AT&T Inc, which owns DirecTV, awaits a court ruling on Tuesday that will determine if it can buy Time Warner Inc, a decision that could prompt a cascade of pay TV companies buying television and movie makers and the first big test of the Trump administration's antitrust teams.
Judge Richard Leon of the U.S. District Court for the District of Columbia is expected to rule at 4 p.m. ET (2000 GMT) on whether the $85 billion deal may go forward more than 1-1/2 years after it was announced.
The government argued in a six-week trial this spring that AT&T's ownership of DirecTV, which has 20 million subscribers, would become too powerful if combined with Time Warner, which owns Turner's sports and CNN news. That power would allow the company to raise prices for pay TV rivals and online streaming services, the government said.
AT&T said the deal was legal, and pre-emptively offered to take any disputes with pay TV rivals to arbitration while refraining from withholding content, or "going dark", during the arbitration.

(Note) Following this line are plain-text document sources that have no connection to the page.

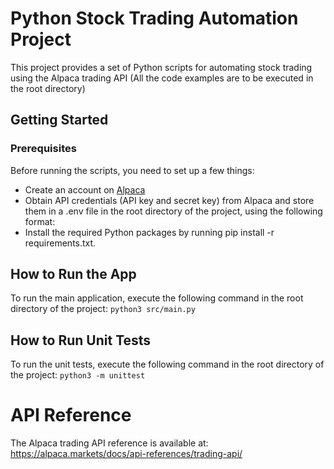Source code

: # Python Stock Trading Automation Project
This project provides a set of Python scripts for automating stock trading using the Alpaca trading API
(All the code examples are to be executed in the root directory)

## Getting Started
### Prerequisites
Before running the scripts, you need to set up a few things:
* Create an account on [Alpaca](https://alpaca.markets/)
* Obtain API credentials (API key and secret key) from Alpaca and store them in a .env file in the root directory of the project, using the following format:
* Install the required Python packages by running pip install -r requirements.txt.




## How to Run the App
To run the main application, execute the following command in the root directory of the project:
`python3 src/main.py`

## How to Run Unit Tests
To run the unit tests, execute the following command in the root directory of the project:
`python3 -m unittest`


# API Reference
The Alpaca trading API reference is available at:
https://alpaca.markets/docs/api-references/trading-api/

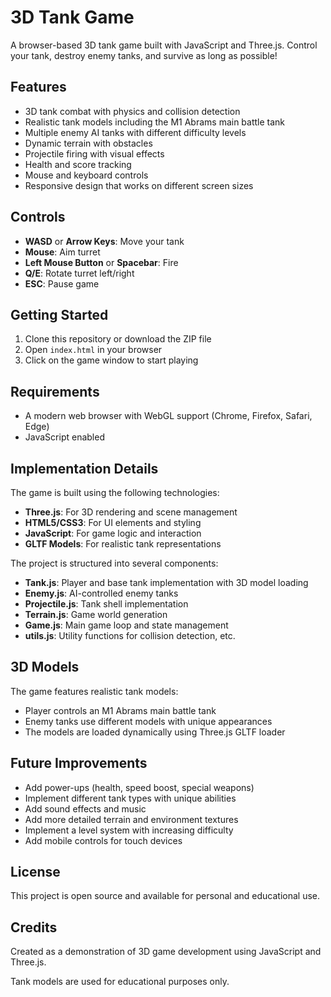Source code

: # 3D Tank Game

A browser-based 3D tank game built with JavaScript and Three.js. Control your tank, destroy enemy tanks, and survive as long as possible!

## Features

- 3D tank combat with physics and collision detection
- Realistic tank models including the M1 Abrams main battle tank
- Multiple enemy AI tanks with different difficulty levels
- Dynamic terrain with obstacles
- Projectile firing with visual effects
- Health and score tracking
- Mouse and keyboard controls
- Responsive design that works on different screen sizes

## Controls

- **WASD** or **Arrow Keys**: Move your tank
- **Mouse**: Aim turret
- **Left Mouse Button** or **Spacebar**: Fire
- **Q/E**: Rotate turret left/right
- **ESC**: Pause game

## Getting Started

1. Clone this repository or download the ZIP file
2. Open `index.html` in your browser
3. Click on the game window to start playing

## Requirements

- A modern web browser with WebGL support (Chrome, Firefox, Safari, Edge)
- JavaScript enabled

## Implementation Details

The game is built using the following technologies:

- **Three.js**: For 3D rendering and scene management
- **HTML5/CSS3**: For UI elements and styling
- **JavaScript**: For game logic and interaction
- **GLTF Models**: For realistic tank representations

The project is structured into several components:

- **Tank.js**: Player and base tank implementation with 3D model loading
- **Enemy.js**: AI-controlled enemy tanks
- **Projectile.js**: Tank shell implementation
- **Terrain.js**: Game world generation
- **Game.js**: Main game loop and state management
- **utils.js**: Utility functions for collision detection, etc.

## 3D Models

The game features realistic tank models:
- Player controls an M1 Abrams main battle tank
- Enemy tanks use different models with unique appearances
- The models are loaded dynamically using Three.js GLTF loader

## Future Improvements

- Add power-ups (health, speed boost, special weapons)
- Implement different tank types with unique abilities
- Add sound effects and music
- Add more detailed terrain and environment textures
- Implement a level system with increasing difficulty
- Add mobile controls for touch devices

## License

This project is open source and available for personal and educational use.

## Credits

Created as a demonstration of 3D game development using JavaScript and Three.js.

Tank models are used for educational purposes only.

If AT&T wins, the Justice Department may rethink whether to sue to stop other deals where a company buys a supplier, known as a "vertical merger."
"It depends on the scope of the ruling. If it's narrow, like 'I don't think Time Warner content is that must-have,' that may have implications in a similar merger in the telecommunications space but may not have a drastic effect in other vertical mergers," said Caroline Holland, who was in the Antitrust Division during the administration of former President Barack Obama.
A big win for the Justice Department would send shudders down the spines of M&A bankers pursuing deals where a company seeks to merge with a supplier.
Already one deal depends on the ruling: Comcast Corp said in May that it was preparing a higher, all-cash offer for most of the media assets of Twenty-First Century Fox, but sources say it will only proceed if AT&T wins its case.
Two other vertical deals under review are Cigna Corp's plan to buy Express Scripts Holding Co for $52 billion and CVS Health Corp's planned merger with Aetna Inc for $69 billion.
Ahead of the court ruling, a top antitrust official at the Justice Department urged investors not to read too much into the decision to sue to stop AT&T from buying Time Warner.
Most proposed transactions were either good for consumers or neutral, said Makan Delrahim, the assistant attorney general for antitrust.
"I understand that some journalists and observers have recently expressed concern that the antitrust division no longer believes that vertical mergers can be efficient and beneficial to competition and consumers," he said. "Rest assured these concerns are misplaced."